I have a page in my dashboard with helper input numbers. Living room comfort temperature: 21 Living room eco temperature: 18
I use this in the blueprint for comfort temperature and eco temperature. Now without any calibration my room temperature is way too high.
So i tried generic calibration with a temperature sensor. But then i have a problem with "wrong" calibration because my temperature sensor sends new temperature in a 30min cycle. So if i open the window the sensor sends a way too low temperature value. Then i close the window and 25 min my trv is heating too much.
So i decided to use a "static" temperature offset. I removed the calibration sensor and reduced the comfort temperature to 16 and now i have 21°C in my room. Works very good for me. But now there is a 16 in my dashboard. That is confusing.
So i need a static offset value in the blue print. Then i can type 21 to comfort temperature and -5 in the "static temperature offset calibration".
EDIT: I recently pushed a hot fix to set a range of +/-2 for generic calibration.

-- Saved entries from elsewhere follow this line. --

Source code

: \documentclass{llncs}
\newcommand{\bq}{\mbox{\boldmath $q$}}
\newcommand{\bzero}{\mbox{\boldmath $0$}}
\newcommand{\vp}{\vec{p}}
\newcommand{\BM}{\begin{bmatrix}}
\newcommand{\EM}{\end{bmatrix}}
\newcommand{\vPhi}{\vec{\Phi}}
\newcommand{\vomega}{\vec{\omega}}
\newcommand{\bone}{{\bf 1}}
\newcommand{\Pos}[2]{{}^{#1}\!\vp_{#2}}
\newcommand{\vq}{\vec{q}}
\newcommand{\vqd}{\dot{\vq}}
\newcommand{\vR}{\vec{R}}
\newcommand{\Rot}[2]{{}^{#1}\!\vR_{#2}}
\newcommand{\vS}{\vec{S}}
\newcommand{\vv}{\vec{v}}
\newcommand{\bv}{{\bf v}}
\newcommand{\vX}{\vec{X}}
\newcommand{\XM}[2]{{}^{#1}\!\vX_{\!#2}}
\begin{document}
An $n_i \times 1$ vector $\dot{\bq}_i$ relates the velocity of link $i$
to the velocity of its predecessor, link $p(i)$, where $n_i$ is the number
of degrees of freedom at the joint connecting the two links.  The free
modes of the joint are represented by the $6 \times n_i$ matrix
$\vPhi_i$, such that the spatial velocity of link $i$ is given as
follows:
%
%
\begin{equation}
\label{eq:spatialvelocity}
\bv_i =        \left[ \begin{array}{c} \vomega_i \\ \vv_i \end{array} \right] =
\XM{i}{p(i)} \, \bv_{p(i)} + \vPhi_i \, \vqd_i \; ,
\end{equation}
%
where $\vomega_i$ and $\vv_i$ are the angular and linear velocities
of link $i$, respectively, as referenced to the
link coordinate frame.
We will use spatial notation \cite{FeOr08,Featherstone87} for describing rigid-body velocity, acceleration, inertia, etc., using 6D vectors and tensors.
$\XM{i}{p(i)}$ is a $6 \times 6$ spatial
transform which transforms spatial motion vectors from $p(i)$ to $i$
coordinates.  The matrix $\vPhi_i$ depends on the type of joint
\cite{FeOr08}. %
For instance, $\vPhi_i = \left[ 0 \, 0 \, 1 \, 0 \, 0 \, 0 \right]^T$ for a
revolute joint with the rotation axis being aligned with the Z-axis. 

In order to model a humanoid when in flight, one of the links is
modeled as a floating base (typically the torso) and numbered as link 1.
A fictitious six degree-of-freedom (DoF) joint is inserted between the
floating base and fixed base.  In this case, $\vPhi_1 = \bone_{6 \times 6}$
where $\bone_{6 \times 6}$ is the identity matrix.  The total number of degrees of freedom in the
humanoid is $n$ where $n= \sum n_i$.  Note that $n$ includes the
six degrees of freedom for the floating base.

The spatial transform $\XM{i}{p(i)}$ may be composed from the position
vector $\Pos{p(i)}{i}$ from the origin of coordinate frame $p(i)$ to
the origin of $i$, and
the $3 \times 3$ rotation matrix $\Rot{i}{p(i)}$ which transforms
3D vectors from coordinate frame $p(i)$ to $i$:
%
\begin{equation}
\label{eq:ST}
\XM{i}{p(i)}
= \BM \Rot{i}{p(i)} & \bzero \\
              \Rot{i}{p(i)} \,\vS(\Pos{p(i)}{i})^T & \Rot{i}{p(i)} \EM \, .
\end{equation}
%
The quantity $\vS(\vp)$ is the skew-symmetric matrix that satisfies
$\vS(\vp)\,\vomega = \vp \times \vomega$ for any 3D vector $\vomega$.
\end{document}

Ah ok. Thanks for your ideas. I think this is why most native calibration functions only accept a deviation of +/-2°C. Will will add this in the blueprint.
But for your problem:
Create a new input_boolean helper for your automation called, e.g. Is heating
Then setup another helper:
{{ iif(state('input_boolean.is_heating') == 'on', state('input_number.comfort_temperature'), state('input_number.eco_temperature')) | float - float(5) }}
Then navigate to the blueprint settings and select this sensor as temperature sensor and enable generic calibration. Then just scroll down and create a custom action. Best way is to enable yaml mode for the custom action and add this. Don't forget to adjust the entity_id.
if:
- condition: template
value_template: "{{ is_state('input_boolean.is_heating','on') != is_heating }}"
then:
- service: "input_boolean.turn_{{ iif(is_heating,'on','off') }}"
data:
entity_id: input_boolean.is_heating # edit this entity id to yours
Explanation: Now the automation is storing the heating state in the helper input_boolean.is_heating. Regarding the state the fake template temperature sensor takes your eco or comfort entity and -5 gets subtracted from the value. Then the generic calibration takes place and adjust the new values for your thermostats.
Thank you for your help.
Hello,
first of all i like your blueprint. Nice work. I have really slow tuya temperature sensors (30min between new values) and tuya trvs with no local temperature calibration. I tried to use the calibration temperature sensor option in the blueprint and played a lot with the calibration timeout. But nothing works fine for me. For me its the best to calculate the temperature offset manually and change the eco and comfort temperature. But now the problem: Its a little bit confusing to my family if there is a comfort temperature of 16°C and they rise it every time to hell. So here my request: Can you add a static offset? Then i can change the comfort temperature back to 21°C and set the static offset till i have 21°C in the room.